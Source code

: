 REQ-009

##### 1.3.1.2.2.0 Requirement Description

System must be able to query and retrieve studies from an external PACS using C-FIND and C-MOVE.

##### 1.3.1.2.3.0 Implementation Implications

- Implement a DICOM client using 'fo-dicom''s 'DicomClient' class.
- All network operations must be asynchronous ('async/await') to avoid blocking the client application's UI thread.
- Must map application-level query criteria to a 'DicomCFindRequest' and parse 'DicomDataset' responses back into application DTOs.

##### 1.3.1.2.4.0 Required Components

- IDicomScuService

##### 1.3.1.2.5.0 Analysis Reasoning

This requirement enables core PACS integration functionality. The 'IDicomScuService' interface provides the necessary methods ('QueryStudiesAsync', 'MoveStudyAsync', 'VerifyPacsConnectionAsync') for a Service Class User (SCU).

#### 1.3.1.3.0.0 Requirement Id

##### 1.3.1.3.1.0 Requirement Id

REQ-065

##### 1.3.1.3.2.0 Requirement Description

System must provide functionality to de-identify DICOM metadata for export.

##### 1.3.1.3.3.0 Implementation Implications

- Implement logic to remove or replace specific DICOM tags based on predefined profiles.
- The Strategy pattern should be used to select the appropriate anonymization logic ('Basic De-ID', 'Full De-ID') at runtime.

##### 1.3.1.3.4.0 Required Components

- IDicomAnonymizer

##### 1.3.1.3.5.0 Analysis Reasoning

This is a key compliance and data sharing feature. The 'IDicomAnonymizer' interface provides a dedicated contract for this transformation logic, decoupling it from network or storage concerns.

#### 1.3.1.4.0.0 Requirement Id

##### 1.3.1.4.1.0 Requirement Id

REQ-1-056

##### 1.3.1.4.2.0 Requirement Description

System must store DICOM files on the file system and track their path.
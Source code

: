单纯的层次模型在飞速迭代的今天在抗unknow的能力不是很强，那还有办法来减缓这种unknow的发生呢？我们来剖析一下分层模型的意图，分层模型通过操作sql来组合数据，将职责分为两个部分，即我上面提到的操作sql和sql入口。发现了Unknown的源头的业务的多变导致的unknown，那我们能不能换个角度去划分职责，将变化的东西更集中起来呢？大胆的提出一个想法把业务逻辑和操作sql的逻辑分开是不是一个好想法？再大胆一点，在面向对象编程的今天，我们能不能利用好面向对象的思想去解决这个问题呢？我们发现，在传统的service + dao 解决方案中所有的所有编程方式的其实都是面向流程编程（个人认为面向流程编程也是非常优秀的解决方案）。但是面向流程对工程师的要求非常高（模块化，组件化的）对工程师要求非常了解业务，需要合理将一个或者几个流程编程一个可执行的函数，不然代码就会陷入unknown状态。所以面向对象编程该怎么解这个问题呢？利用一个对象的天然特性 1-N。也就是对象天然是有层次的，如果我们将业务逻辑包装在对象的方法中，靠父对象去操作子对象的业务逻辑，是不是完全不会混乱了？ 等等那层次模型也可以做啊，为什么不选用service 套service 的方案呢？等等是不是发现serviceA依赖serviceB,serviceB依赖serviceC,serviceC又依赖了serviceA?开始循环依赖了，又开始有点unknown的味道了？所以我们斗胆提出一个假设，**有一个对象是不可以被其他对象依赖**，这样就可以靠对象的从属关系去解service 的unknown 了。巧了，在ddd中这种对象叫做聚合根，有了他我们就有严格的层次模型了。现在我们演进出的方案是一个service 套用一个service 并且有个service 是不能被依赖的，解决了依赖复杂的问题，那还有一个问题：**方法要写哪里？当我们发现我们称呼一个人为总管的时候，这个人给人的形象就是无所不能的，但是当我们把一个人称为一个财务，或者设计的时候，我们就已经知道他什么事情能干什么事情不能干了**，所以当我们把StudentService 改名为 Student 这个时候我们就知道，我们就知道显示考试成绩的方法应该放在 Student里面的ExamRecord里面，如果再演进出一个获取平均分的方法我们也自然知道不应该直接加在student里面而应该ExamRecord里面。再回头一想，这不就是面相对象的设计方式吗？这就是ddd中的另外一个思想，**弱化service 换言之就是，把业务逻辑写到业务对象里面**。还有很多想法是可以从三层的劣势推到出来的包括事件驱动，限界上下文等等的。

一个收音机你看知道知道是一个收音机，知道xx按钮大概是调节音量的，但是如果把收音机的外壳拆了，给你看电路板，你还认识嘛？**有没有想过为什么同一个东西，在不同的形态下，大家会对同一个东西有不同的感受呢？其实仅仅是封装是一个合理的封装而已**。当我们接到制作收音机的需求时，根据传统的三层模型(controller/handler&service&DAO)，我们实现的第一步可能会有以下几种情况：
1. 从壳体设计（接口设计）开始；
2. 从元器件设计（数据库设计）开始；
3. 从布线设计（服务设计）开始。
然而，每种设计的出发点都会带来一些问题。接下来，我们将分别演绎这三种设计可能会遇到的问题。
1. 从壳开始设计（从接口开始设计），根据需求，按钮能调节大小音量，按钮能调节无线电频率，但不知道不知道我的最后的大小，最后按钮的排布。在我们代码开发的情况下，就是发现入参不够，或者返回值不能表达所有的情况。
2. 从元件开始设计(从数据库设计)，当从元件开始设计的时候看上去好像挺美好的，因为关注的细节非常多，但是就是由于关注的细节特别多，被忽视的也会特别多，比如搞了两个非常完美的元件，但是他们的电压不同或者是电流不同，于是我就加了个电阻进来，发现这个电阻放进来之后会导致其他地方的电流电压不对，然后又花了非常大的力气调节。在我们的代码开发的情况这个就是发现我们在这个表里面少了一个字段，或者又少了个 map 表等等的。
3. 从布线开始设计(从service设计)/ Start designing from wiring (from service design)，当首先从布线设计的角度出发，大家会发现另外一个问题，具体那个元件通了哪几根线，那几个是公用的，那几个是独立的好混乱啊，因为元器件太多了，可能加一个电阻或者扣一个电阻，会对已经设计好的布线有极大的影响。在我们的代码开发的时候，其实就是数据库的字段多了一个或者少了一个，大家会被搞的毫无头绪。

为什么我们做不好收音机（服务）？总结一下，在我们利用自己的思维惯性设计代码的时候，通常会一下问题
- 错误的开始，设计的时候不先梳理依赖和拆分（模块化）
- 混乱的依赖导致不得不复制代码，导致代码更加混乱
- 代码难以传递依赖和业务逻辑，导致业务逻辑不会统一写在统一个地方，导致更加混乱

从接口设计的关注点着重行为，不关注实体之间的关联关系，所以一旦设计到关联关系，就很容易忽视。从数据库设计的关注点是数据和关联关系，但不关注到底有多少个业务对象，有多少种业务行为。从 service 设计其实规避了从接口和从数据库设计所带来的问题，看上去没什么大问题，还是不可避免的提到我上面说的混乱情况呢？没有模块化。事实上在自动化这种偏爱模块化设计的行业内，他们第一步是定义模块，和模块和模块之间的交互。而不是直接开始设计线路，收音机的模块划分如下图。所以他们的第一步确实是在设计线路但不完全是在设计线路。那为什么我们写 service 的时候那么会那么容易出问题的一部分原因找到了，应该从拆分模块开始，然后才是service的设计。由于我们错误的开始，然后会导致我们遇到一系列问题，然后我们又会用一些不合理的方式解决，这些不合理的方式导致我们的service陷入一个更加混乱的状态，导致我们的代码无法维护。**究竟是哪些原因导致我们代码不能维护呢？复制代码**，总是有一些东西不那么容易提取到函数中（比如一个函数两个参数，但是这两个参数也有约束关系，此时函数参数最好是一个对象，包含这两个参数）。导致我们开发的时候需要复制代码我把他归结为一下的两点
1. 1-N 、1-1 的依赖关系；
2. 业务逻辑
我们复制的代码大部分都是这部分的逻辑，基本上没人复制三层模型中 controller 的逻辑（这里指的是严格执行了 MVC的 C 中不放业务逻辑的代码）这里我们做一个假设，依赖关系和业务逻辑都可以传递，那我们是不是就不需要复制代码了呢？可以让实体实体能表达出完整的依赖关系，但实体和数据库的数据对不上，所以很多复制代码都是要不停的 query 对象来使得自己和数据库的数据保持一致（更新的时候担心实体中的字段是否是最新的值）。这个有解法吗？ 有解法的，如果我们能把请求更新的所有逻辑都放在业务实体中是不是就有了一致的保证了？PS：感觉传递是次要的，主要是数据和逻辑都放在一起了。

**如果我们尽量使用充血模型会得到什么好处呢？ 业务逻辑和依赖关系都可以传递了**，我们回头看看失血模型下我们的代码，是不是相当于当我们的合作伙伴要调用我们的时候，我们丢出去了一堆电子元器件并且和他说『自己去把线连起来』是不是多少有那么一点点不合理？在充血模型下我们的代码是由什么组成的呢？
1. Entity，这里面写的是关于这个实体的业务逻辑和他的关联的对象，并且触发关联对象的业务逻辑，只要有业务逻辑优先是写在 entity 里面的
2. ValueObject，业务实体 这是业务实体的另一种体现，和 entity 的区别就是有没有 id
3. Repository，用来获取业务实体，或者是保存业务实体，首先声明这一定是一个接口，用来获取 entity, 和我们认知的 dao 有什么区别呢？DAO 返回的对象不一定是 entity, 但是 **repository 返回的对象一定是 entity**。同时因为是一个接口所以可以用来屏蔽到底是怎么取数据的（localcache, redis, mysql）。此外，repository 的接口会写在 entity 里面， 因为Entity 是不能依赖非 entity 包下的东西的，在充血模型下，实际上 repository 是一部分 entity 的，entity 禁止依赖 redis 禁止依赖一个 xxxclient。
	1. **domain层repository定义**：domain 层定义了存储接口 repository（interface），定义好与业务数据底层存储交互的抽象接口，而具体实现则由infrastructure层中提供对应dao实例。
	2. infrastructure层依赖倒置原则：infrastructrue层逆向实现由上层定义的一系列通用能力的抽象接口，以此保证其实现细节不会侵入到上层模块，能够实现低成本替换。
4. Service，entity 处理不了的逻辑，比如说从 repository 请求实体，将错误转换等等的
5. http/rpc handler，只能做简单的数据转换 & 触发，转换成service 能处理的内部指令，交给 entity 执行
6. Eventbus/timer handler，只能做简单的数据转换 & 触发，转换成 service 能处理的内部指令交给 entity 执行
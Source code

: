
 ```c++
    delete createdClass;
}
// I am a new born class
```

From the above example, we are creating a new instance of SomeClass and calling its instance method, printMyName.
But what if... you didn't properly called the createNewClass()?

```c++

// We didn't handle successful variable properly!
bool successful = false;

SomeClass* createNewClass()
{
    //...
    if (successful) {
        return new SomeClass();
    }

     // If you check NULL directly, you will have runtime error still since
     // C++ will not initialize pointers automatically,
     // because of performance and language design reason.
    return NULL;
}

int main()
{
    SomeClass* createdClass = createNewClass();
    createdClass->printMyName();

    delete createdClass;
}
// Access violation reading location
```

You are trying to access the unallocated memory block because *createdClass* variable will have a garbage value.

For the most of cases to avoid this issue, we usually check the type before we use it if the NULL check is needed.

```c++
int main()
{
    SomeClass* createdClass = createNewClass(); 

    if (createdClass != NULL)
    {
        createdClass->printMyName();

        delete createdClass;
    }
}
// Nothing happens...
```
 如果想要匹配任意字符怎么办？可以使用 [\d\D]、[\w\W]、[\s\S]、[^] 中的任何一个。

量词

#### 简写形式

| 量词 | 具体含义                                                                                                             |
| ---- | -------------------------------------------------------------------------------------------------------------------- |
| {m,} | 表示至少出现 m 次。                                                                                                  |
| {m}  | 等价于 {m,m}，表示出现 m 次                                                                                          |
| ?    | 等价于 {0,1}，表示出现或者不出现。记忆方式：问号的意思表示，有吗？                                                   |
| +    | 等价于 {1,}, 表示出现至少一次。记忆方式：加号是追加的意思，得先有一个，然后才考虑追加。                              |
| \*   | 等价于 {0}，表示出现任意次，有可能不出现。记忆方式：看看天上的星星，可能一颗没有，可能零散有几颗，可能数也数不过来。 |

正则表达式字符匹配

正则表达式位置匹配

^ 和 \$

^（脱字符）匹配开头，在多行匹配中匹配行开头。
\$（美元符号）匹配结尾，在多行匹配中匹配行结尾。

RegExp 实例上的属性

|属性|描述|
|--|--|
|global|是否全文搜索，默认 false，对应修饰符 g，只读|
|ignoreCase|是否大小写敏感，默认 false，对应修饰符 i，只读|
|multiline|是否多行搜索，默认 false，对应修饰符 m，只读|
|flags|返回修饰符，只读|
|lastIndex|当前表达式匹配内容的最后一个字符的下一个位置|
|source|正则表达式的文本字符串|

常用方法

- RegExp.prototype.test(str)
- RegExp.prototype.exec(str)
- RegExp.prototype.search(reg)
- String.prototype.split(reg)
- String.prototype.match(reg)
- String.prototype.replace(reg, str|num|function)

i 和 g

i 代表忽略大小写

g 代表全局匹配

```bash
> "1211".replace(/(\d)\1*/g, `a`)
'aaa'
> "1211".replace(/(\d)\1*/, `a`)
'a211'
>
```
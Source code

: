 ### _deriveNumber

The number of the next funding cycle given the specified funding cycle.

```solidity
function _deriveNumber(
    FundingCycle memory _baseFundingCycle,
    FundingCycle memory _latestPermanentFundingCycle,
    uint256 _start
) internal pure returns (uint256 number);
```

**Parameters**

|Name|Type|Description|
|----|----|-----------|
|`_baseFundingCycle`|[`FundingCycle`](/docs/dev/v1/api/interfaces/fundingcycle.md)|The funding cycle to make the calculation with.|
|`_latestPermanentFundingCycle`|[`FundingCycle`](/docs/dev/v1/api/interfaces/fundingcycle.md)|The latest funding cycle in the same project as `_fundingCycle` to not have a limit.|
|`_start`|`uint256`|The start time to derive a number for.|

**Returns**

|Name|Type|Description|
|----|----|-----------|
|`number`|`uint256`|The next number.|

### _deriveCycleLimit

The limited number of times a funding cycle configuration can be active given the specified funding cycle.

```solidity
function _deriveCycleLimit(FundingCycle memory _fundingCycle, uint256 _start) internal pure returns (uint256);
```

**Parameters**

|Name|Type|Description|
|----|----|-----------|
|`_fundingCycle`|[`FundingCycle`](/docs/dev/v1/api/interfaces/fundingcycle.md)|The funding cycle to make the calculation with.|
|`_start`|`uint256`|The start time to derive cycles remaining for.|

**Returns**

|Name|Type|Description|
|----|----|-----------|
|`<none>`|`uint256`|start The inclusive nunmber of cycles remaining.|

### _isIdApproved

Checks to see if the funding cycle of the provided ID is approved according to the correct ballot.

::::

## WHAT IS REQUIRED
Your answer should be exactly the lines of the data above, from the first through the line containing "##### 1.3.1.3.5.0 Analysis Reasoning".

## PROBLEM SOLUTION
Source code

: REQ-009

##### 1.3.1.2.2.0 Requirement Description

System must be able to query and retrieve studies from an external PACS using C-FIND and C-MOVE.

##### 1.3.1.2.3.0 Implementation Implications

- Implement a DICOM client using 'fo-dicom''s 'DicomClient' class.
- All network operations must be asynchronous ('async/await') to avoid blocking the client application's UI thread.
- Must map application-level query criteria to a 'DicomCFindRequest' and parse 'DicomDataset' responses back into application DTOs.

##### 1.3.1.2.4.0 Required Components

- IDicomScuService

##### 1.3.1.2.5.0 Analysis Reasoning

This requirement enables core PACS integration functionality. The 'IDicomScuService' interface provides the necessary methods ('QueryStudiesAsync', 'MoveStudyAsync', 'VerifyPacsConnectionAsync') for a Service Class User (SCU).

#### 1.3.1.3.0.0 Requirement Id

##### 1.3.1.3.1.0 Requirement Id

REQ-065

##### 1.3.1.3.2.0 Requirement Description

System must provide functionality to de-identify DICOM metadata for export.

##### 1.3.1.3.3.0 Implementation Implications

- Implement logic to remove or replace specific DICOM tags based on predefined profiles.
- The Strategy pattern should be used to select the appropriate anonymization logic ('Basic De-ID', 'Full De-ID') at runtime.

##### 1.3.1.3.4.0 Required Components

- IDicomAnonymizer

##### 1.3.1.3.5.0 Analysis Reasoning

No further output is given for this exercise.